__Action item__:
Copy, from the material below, each line where "xcodeproj" shows up.

__Source records__:
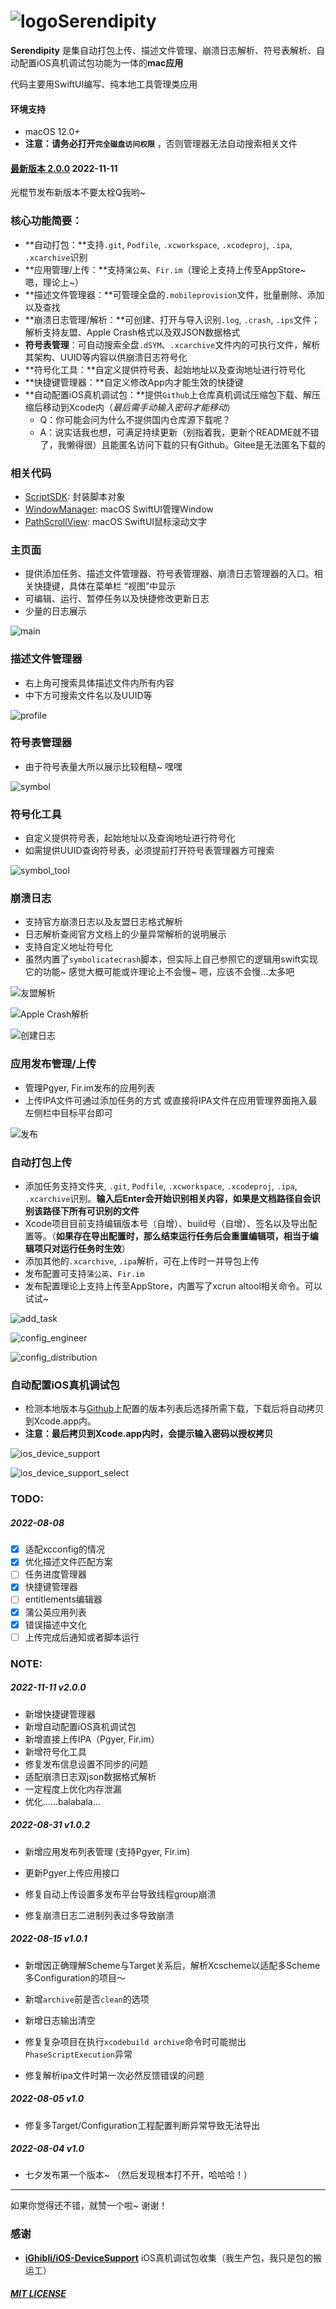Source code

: # ![logo](Capture/logo.png)Serendipity
**Serendipity** 是集自动打包上传、描述文件管理、崩溃日志解析、符号表解析、自动配置iOS真机调试包功能为一体的**mac应用**

代码主要用SwiftUI编写、纯本地工具管理类应用



#### 环境支持

- macOS 12.0+
- **注意：请务必打开`完全磁盘访问权限`** ，否则管理器无法自动搜索相关文件



#### [最新版本 2.0.0]([Serendipity.dmg](https://github.com/DanielHusx/Serendipity/releases/download/v2.0.0/Serendipity.dmg)) 2022-11-11

光棍节发布新版本不要太栓Q我哟~ 



### 核心功能简要：

- **自动打包：**支持`.git`, `Podfile`, `.xcworkspace`, `.xcodeproj`, `.ipa`, `.xcarchive`识别
- **应用管理/上传：**支持`蒲公英`、`Fir.im`（理论上支持上传至AppStore~ 嗯，理论上~）
- **描述文件管理器：**可管理全盘的`.mobileprovision`文件，批量删除、添加以及查找
- **崩溃日志管理/解析：**可创建、打开与导入识别`.log`, `.crash`, `.ips`文件；解析支持友盟、Apple Crash格式以及双JSON数据格式
- **符号表管理**：可自动搜索全盘`.dSYM`、`.xcarchive`文件内的可执行文件，解析其架构、UUID等内容以供崩溃日志符号化
- **符号化工具：**自定义提供符号表、起始地址以及查询地址进行符号化
- **快捷键管理器：**自定义修改App内才能生效的快捷键
- **自动配置iOS真机调试包：**提供`Github`上仓库真机调试压缩包下载、解压缩后移动到Xcode内（*最后需手动输入密码才能移动*）
    - Q：你可能会问为什么不提供国内仓库源下载呢？
    - A：说实话我也想，可满足持续更新（别指着我，更新个README就不错了，我懒得很）且能匿名访问下载的只有Github。Gitee是无法匿名下载的




### 相关代码
- [ScriptSDK](https://github.com/DanielHusx/ScriptSDK): 封装脚本对象
- [WindowManager](https://github.com/DanielHusx/WindowManagerDemo): macOS SwiftUI管理Window
- [PathScrollView](https://github.com/DanielHusx/PathScrollView): macOS SwiftUI鼠标滚动文字



### 主页面

- 提供添加任务、描述文件管理器、符号表管理器、崩溃日志管理器的入口。相关快捷键，具体在菜单栏 “视图”中显示
- 可编辑、运行、暂停任务以及快捷修改更新日志
- 少量的日志展示

![main](Capture/main.jpg)



### 描述文件管理器

- 右上角可搜索具体描述文件内所有内容
- 中下方可搜索文件名以及UUID等

![profile](Capture/profile.jpg)



### 符号表管理器

- 由于符号表量大所以展示比较粗糙~ 嘿嘿

![symbol](Capture/symbol.jpg)



### 符号化工具

-   自定义提供符号表，起始地址以及查询地址进行符号化
-   如需提供UUID查询符号表，必须提前打开符号表管理器方可搜索

![symbol_tool](Capture/symbol_tool.jpg)



### 崩溃日志

- 支持官方崩溃日志以及友盟日志格式解析
- 日志解析查阅官方文档上的少量异常解析的说明展示
- 支持自定义地址符号化
- 虽然内置了`symbolicatecrash`脚本，但实际上自己参照它的逻辑用swift实现它的功能~ 感觉大概可能或许理论上不会慢~ 嗯，应该不会慢...太多吧

![友盟解析](Capture/crashmanager.jpg)

![Apple Crash解析](Capture/crash_apple.jpg)

![创建日志](Capture/crash_new.jpg)



### 应用发布管理/上传

- 管理Pgyer, Fir.im发布的应用列表
- 上传IPA文件可通过添加任务的方式 或直接将IPA文件在应用管理界面拖入最左侧栏中目标平台即可

![发布](Capture/published.png)



### 自动打包上传

- 添加任务支持文件夹, `.git`, `Podfile`, `.xcworkspace`, `.xcodeproj`, `.ipa`, `.xcarchive`识别。**输入后Enter会开始识别相关内容，如果是文档路径自会识别该路径下所有可识别的文件**
- Xcode项目目前支持编辑版本号（自增）、build号（自增）、签名以及导出配置等。（**如果存在导出配置时，那么结束运行任务后会重置编辑项，相当于编辑项只对运行任务时生效**）
- 添加其他的`.xcarchive`, `.ipa`解析，可在上传时一并导包上传
- 发布配置可支持`蒲公英`、`Fir.im`
- 发布配置理论上支持上传至AppStore，内置写了xcrun altool相关命令。可以试试~

![add_task](Capture/add_task.jpg)

![config_engineer](Capture/config_engineer.jpg)

![config_distribution](Capture/config_distribution.jpg)



### 自动配置iOS真机调试包

-   检测本地版本与[Github](https://github.com/DanielHusx/DeviceSupports)上配置的版本列表后选择所需下载，下载后将自动拷贝到Xcode.app内。
-   **注意：最后拷贝到Xcode.app内时，会提示输入密码以授权拷贝**

![ios_device_support](Capture/iosdevicesupport.jpg)

![ios_device_support_select](Capture/iosdevicesupport_select.jpg)




### TODO:
##### 2022-08-08
- [x] 适配xcconfig的情况
- [x] 优化描述文件匹配方案
- [ ] 任务进度管理器
- [x] 快捷键管理器
- [ ] entitlements编辑器
- [x] 蒲公英应用列表
- [x] 错误描述中文化
- [ ] 上传完成后通知或者脚本运行

### NOTE:

##### 2022-11-11 v2.0.0

-   新增快捷键管理器
-   新增自动配置iOS真机调试包
-   新增直接上传IPA（Pgyer, Fir.im）
-   新增符号化工具
-   修复发布信息设置不同步的问题
-   适配崩溃日志双json数据格式解析
-   一定程度上优化内存泄漏
-   优化......balabala...

##### 2022-08-31 v1.0.2
- 新增应用发布列表管理 (支持Pgyer, Fir.im)

- 更新Pgyer上传应用接口

- 修复自动上传设置多发布平台导致线程group崩溃
- 修复崩溃日志二进制列表过多导致崩溃

##### 2022-08-15 v1.0.1
- 新增因正确理解Scheme与Target关系后，解析Xcscheme以适配多Scheme多Configuration的项目～
- 新增`archive`前是否`clean`的选项
- 新增日志输出清空

- 修复复杂项目在执行`xcodebuild archive`命令时可能抛出`PhaseScriptExecution`异常
- 修复解析ipa文件时第一次必然反馈错误的问题

##### 2022-08-05 v1.0

- 修复多Target/Configuration工程配置判断异常导致无法导出

##### 2022-08-04 v1.0

- 七夕发布第一个版本~ （然后发现根本打不开，哈哈哈！）


---
如果你觉得还不错，就赞一个啦~ 谢谢！



### 感谢

-   **[iGhibli/iOS-DeviceSupport](https://github.com/iGhibli/iOS-DeviceSupport)** iOS真机调试包收集（我生产包，我只是包的搬运工）



##### [MIT LICENSE](LICENSE)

__Task answer__:
- **自动打包：**支持`.git`, `Podfile`, `.xcworkspace`, `.xcodeproj`, `.ipa`, `.xcarchive`识别
- 添加任务支持文件夹, `.git`, `Podfile`, `.xcworkspace`, `.xcodeproj`, `.ipa`, `.xcarchive`识别。**输入后Enter会开始识别相关内容，如果是文档路径自会识别该路径下所有可识别的文件**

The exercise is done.